Don’t put your Hacker food in a glass room.

Vikram Rajagopalan
MHacks IV
Published in
2 min readSep 12, 2014

600 Nature Valley Bars. 400 Starbucks Frappuccinos. 150 Cases of Redbull. Hosting ~1100 awesome hackers for 36 hours requires massive inventory. It took a total of five trips to Costco, (three of which had 3 SUVs full of food), and lots of looks from Costco employees to gather enough food for MHacks IV.

If we put all of the food out at once, it would be gone in 5 minutes.

How not to store food at a hackathon. (This room had a glass wall behind the photographer) Credit: Brent Bovenzi

Instead, we stored the food that we regularly put out ever hour in our Operations room, affectionately known as the MHacks Ops center.

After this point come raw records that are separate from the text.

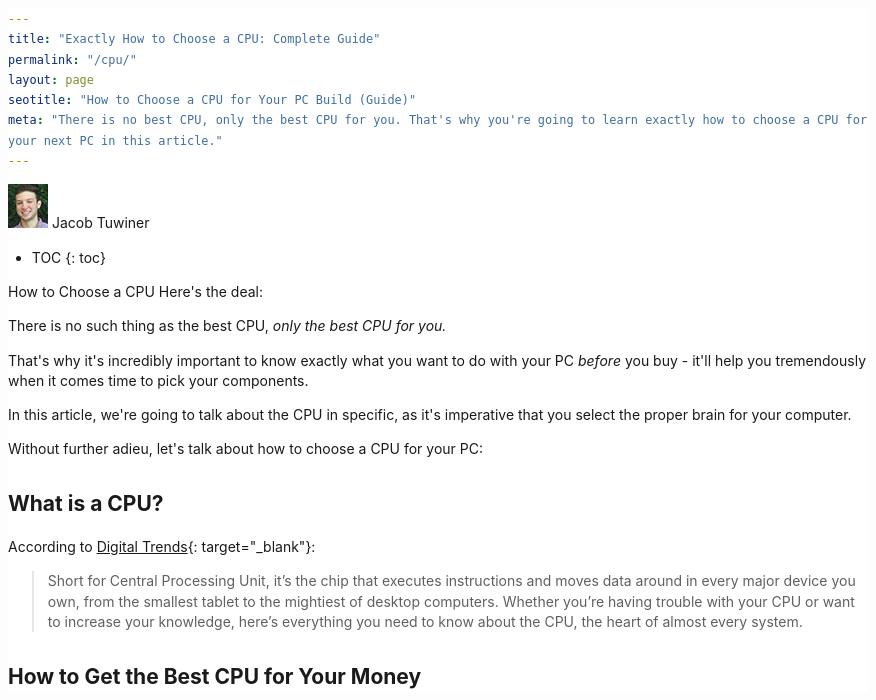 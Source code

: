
 ```yaml
---
title: "Exactly How to Choose a CPU: Complete Guide" 
permalink: "/cpu/"
layout: page
seotitle: "How to Choose a CPU for Your PC Build (Guide)" 
meta: "There is no best CPU, only the best CPU for you. That's why you're going to learn exactly how to choose a CPU for your next PC in this article." 
---
```


<div class="author-line">
	<img class="author-image" alt="written by jacob tuwiner" src="/img/profile/close.jpg" />
	<span>Jacob Tuwiner</span>
</div>

* TOC
{: toc}

How to Choose a CPU
Here's the deal: 

There is no such thing as the best CPU, *only the best CPU for you.*

That's why it's incredibly important to know exactly what you want to do with your PC *before* you buy - it'll help you tremendously when it comes time to pick your components. 

In this article, we're going to talk about the CPU in specific, as it's imperative that you select the proper brain for your computer. 

Without further adieu, let's talk about how to choose a CPU for your PC:  

## What is a CPU?

According to [Digital Trends](https://www.digitaltrends.com/computing/what-is-a-cpu/){: target="_blank"}: 

<blockquote>
<p>
Short for Central Processing Unit, it’s the chip that executes instructions and moves data around in every major device you own, from the smallest tablet to the mightiest of desktop computers. Whether you’re having trouble with your CPU or want to increase your knowledge, here’s everything you need to know about the CPU, the heart of almost every system.
</p>
</blockquote> 

## How to Get the Best CPU for Your Money 

<div class="vid-container">
<iframe width="560" height="315" src="https://www.youtube.com/embed/bcVBqwlnmlM" frameborder="0" allow="accelerometer; autoplay; encrypted-media; gyroscope; picture-in-picture" allowfullscreen></iframe>
</div>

We chose to put the Ops center in that room because it was glass-enclosed, and would give us a good view of what is happening at MHacks.

However, its a horrible place to store food.

Hackers saw MHacks organizers sitting next to tables filled with enormous quantities of food. Hackers repeatedly knocked on the door asking for food, which put us in a incredibly awkward position to deny their request.

Let’s be clear— I wanted to give them food—the food is for them!— but if I gave one hacker food, the Ops center would be raided as fast as word can spread with internet-connected hackers.

TL;DR: Quietly store your food in a spot only you can find it, and keep Hacker food areas stocked regularly. You’re not providing food as a kind gesture— its expected of a hackathon organizer, and makes saying ‘no’ feel so wrong.